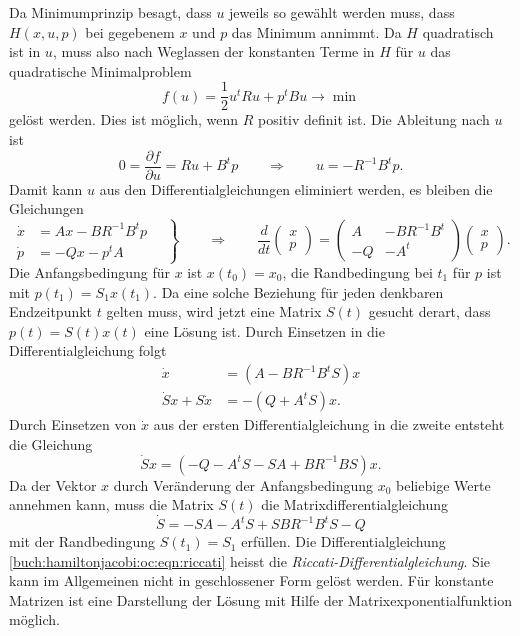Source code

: Da  Minimumprinzip besagt, dass $u$ jeweils so gewählt werden muss,
dass $H(x,u,p)$ bei gegebenem $x$ und $p$ das Minimum annimmt.
Da $H$ quadratisch ist in $u$, muss also nach Weglassen der konstanten
Terme in $H$ für $u$ das quadratische Minimalproblem
\[
f(u)
=
\frac12 u^t R u + p^t Bu
\to
\min
\]
gelöst werden.
Dies ist möglich, wenn $R$ positiv definit ist.
Die Ableitung nach $u$ ist
\[
0
=
\frac{\partial f}{\partial u}
=
Ru + B^tp
\qquad\Rightarrow\qquad
u
=
-
R^{-1}B^t p.
\]
Damit kann $u$ aus den Differentialgleichungen eliminiert werden, 
es bleiben die Gleichungen
\begin{equation}
\left.
\begin{aligned}
\dot{x}
&=
Ax-BR^{-1}B^t p
\\
\dot{p}
&=
-Qx -p^tA
\end{aligned}
\quad
\right\}
\qquad\Rightarrow\qquad
\frac{d}{dt}
\begin{pmatrix}
x\\
p
\end{pmatrix}
=
\begin{pmatrix}
 A & -BR^{-1}B^t \\
-Q & -A^t
\end{pmatrix}
\begin{pmatrix}
x\\
p
\end{pmatrix}.
\end{equation}
Die Anfangsbedingung für $x$ ist $x(t_0)=x_0$, die Randbedingung bei
$t_1$ für $p$ ist mit
$p(t_1)=S_1x(t_1)$.
Da eine solche Beziehung für jeden denkbaren Endzeitpunkt $t$
gelten muss, wird jetzt eine Matrix $S(t)$ gesucht derart,
dass $p(t)=S(t)x(t)$ eine Lösung ist.
Durch Einsetzen in die Differentialgleichung folgt
\begin{align}
\dot{x} &= (A - BR^{-1}B^t S)x
\label{buch:hamiltonjacobi:oc:lqc:xdot}
\\
\dot{S}x+S\dot{x} &= -(Q+A^tS)x.
\label{buch:hamiltonjacobi:oc:lqc:Sdot}
\end{align}
Durch Einsetzen von $\dot{x}$ aus der ersten Differentialgleichung
in die zweite entsteht die Gleichung
\[
\dot{S}x
=
(
-Q-A^tS  - SA+BR^{-1}B S
)
x.
\]
Da der Vektor $x$ durch Veränderung der Anfangsbedingung $x_0$ beliebige
Werte annehmen kann, muss die Matrix $S(t)$ die Matrixdifferentialgleichung
\begin{equation}
\dot{S}
=
-SA -A^tS+SBR^{-1}B^tS-Q
\label{buch:hamiltonjacobi:oc:eqn:riccati}
\end{equation}
mit der Randbedingung $S(t_1)=S_1$ erfüllen.
Die Differentialgleichung
\eqref{buch:hamiltonjacobi:oc:eqn:riccati}
heisst die {\em Riccati-Differentialgleichung}.
%
Sie kann im Allgemeinen nicht in geschlossener Form gelöst werden.
Für konstante Matrizen ist eine Darstellung der Lösung mit Hilfe
der Matrixexponentialfunktion möglich.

EXERCISE DIRECTIONS: The answer should be one number: how many lines of the data above contain "hamiltonjacobi".

SOLUTION: 4